## Entries provided
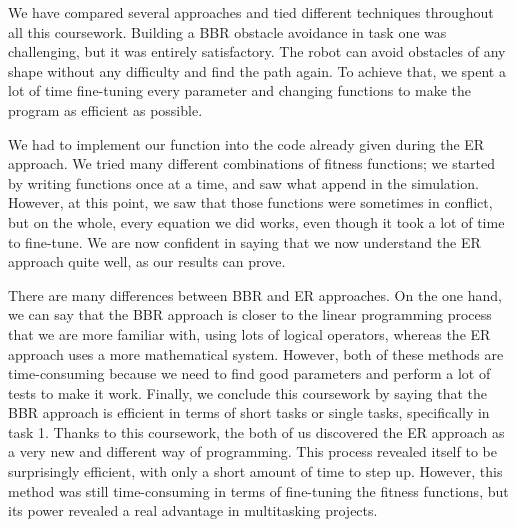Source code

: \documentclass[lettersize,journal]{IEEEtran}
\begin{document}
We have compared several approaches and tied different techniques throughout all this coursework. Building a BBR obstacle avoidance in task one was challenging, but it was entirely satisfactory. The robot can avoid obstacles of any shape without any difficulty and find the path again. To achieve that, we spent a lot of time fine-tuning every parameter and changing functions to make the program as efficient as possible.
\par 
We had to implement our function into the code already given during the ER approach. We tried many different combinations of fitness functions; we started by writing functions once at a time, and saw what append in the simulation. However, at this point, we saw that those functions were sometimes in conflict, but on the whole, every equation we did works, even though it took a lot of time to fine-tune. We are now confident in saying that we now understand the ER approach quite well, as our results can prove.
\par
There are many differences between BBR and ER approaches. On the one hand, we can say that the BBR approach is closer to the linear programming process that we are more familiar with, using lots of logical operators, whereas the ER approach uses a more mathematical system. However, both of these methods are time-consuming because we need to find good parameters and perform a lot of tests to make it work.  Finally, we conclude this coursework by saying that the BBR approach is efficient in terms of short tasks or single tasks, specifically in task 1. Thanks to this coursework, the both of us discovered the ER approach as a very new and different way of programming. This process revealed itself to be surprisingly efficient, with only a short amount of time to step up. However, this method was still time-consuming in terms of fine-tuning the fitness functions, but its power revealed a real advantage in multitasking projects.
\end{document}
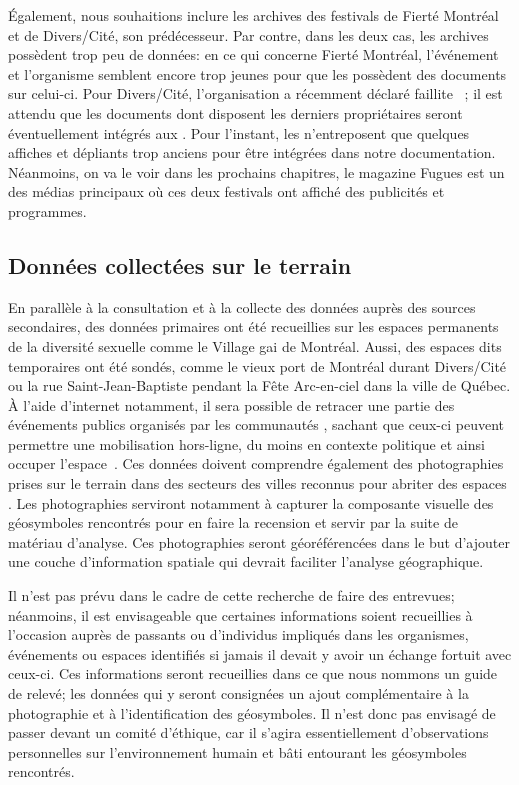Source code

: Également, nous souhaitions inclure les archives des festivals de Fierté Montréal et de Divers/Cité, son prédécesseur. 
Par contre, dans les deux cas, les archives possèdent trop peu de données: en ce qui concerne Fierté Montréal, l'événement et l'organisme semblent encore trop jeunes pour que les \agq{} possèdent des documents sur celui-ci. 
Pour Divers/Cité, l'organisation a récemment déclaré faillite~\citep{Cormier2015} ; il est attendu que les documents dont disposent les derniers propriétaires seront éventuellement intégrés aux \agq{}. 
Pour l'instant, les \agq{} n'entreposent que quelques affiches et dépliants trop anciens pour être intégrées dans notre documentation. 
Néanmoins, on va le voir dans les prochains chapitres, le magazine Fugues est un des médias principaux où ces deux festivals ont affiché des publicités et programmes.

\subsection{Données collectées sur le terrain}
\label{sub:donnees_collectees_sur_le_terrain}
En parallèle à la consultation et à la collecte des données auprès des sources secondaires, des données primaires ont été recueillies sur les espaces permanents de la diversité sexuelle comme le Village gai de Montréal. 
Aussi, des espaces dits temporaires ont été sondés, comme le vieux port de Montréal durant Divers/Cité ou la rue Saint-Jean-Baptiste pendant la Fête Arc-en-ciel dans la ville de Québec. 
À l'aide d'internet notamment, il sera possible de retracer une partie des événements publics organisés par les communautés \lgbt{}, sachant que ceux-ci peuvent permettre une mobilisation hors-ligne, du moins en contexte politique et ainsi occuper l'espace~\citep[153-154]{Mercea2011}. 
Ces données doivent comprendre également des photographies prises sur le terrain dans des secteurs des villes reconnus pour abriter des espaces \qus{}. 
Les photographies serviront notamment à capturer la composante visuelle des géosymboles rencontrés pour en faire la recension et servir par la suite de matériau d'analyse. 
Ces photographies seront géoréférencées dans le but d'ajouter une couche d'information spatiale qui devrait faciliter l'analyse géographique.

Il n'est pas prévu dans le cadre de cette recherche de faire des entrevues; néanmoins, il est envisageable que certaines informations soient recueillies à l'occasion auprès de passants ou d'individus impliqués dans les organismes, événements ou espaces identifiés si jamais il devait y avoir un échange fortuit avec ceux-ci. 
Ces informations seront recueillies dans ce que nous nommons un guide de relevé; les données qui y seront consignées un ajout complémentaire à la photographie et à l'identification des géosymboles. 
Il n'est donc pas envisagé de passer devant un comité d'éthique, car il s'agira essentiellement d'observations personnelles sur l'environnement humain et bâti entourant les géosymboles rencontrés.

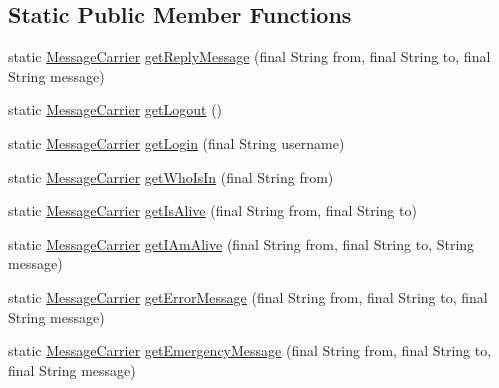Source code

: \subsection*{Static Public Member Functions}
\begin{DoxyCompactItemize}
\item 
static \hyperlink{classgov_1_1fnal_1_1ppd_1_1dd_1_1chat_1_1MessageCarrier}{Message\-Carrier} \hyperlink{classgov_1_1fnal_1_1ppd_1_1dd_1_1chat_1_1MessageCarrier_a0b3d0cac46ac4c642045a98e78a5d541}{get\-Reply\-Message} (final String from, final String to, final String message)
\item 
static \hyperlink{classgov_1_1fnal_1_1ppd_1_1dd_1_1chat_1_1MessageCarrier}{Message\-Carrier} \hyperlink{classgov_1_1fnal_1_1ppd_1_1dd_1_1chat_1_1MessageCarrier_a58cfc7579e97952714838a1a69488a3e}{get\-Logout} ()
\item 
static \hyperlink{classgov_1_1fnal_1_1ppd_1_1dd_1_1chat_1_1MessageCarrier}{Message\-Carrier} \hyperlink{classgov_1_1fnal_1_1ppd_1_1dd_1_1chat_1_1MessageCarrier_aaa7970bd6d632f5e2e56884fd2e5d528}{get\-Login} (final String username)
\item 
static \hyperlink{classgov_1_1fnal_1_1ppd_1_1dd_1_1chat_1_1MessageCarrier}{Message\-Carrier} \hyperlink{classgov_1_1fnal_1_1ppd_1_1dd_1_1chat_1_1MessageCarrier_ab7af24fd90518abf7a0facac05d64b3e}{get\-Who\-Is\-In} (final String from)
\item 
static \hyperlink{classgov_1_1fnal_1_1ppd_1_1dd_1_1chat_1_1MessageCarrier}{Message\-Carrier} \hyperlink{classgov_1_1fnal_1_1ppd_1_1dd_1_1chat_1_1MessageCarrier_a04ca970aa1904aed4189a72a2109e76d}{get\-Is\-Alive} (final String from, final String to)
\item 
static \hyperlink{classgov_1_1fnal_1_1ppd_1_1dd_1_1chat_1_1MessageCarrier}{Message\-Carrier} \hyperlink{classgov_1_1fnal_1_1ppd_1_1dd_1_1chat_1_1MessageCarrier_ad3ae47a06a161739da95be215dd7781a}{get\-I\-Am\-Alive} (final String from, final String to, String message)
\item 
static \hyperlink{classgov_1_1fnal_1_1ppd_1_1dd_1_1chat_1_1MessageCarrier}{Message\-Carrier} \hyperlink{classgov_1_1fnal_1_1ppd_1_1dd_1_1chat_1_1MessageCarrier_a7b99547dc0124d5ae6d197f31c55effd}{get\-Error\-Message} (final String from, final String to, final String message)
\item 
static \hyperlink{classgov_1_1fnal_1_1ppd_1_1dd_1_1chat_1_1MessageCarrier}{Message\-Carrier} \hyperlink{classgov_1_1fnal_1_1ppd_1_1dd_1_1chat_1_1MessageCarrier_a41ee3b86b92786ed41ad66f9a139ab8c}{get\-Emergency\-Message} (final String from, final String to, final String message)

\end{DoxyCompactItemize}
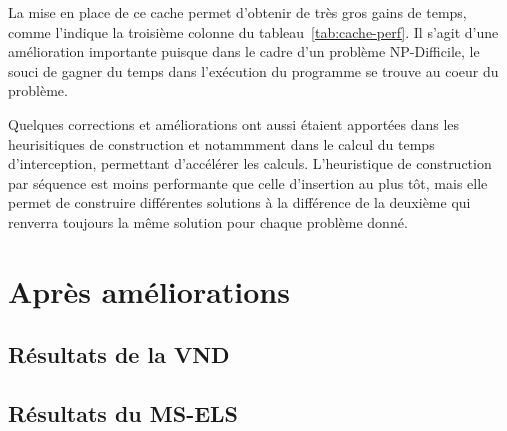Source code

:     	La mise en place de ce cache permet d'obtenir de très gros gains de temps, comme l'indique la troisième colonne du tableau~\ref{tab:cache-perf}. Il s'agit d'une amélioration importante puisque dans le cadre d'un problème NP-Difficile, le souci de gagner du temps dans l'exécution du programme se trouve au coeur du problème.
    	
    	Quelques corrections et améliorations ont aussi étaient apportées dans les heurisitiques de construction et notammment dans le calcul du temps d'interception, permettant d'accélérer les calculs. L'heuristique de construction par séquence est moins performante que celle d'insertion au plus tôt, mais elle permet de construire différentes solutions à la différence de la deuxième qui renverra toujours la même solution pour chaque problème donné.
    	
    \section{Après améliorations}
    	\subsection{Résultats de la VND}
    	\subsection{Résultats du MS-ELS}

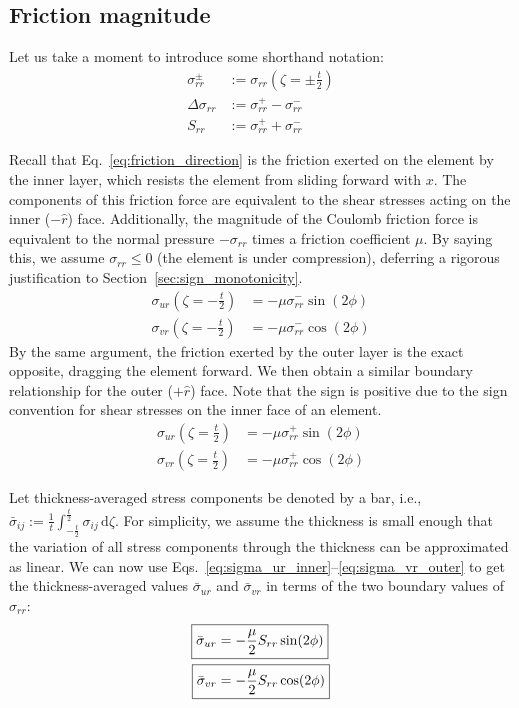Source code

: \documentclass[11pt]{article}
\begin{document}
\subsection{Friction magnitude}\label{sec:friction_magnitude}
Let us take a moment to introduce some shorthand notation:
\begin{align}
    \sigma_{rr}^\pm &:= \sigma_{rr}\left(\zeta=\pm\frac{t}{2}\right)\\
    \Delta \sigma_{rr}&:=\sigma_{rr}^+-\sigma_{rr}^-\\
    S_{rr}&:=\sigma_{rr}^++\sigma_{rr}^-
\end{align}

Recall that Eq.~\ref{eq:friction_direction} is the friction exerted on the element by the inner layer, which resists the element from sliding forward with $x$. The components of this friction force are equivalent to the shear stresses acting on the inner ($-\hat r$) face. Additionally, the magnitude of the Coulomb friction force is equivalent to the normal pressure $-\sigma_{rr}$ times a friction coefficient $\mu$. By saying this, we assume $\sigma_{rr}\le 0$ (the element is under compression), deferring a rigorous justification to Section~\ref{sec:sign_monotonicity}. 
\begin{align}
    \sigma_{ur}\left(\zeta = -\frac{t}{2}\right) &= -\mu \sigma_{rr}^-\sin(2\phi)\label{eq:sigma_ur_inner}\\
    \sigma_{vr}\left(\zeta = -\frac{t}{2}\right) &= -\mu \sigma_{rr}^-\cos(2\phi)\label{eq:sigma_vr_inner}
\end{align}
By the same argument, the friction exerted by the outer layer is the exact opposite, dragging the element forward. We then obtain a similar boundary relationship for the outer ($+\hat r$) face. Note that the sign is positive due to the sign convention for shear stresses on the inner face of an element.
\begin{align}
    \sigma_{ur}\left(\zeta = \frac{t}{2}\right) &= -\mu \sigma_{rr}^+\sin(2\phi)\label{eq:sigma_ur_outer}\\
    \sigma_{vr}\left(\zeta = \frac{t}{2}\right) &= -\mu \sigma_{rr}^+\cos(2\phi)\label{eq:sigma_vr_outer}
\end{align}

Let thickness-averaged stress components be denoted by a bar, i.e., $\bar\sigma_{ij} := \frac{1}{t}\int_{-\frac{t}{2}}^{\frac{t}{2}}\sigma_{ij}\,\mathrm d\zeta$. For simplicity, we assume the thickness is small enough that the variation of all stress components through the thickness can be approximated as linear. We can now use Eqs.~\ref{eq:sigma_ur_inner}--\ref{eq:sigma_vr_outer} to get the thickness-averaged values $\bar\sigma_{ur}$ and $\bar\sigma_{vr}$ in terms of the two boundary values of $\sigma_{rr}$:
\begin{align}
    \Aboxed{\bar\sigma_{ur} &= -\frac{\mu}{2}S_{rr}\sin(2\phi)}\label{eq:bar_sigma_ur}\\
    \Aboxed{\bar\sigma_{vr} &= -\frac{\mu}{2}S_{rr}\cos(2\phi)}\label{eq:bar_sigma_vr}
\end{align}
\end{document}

## What the exercise asks
Print exactly the lines of the listing above starting at the line containing "À l'aide d'internet" and ending at the line containing "Les photographies serviront", both included.

## Exercise solution
À l'aide d'internet notamment, il sera possible de retracer une partie des événements publics organisés par les communautés \lgbt{}, sachant que ceux-ci peuvent permettre une mobilisation hors-ligne, du moins en contexte politique et ainsi occuper l'espace~\citep[153-154]{Mercea2011}. 
Ces données doivent comprendre également des photographies prises sur le terrain dans des secteurs des villes reconnus pour abriter des espaces \qus{}. 
Les photographies serviront notamment à capturer la composante visuelle des géosymboles rencontrés pour en faire la recension et servir par la suite de matériau d'analyse. 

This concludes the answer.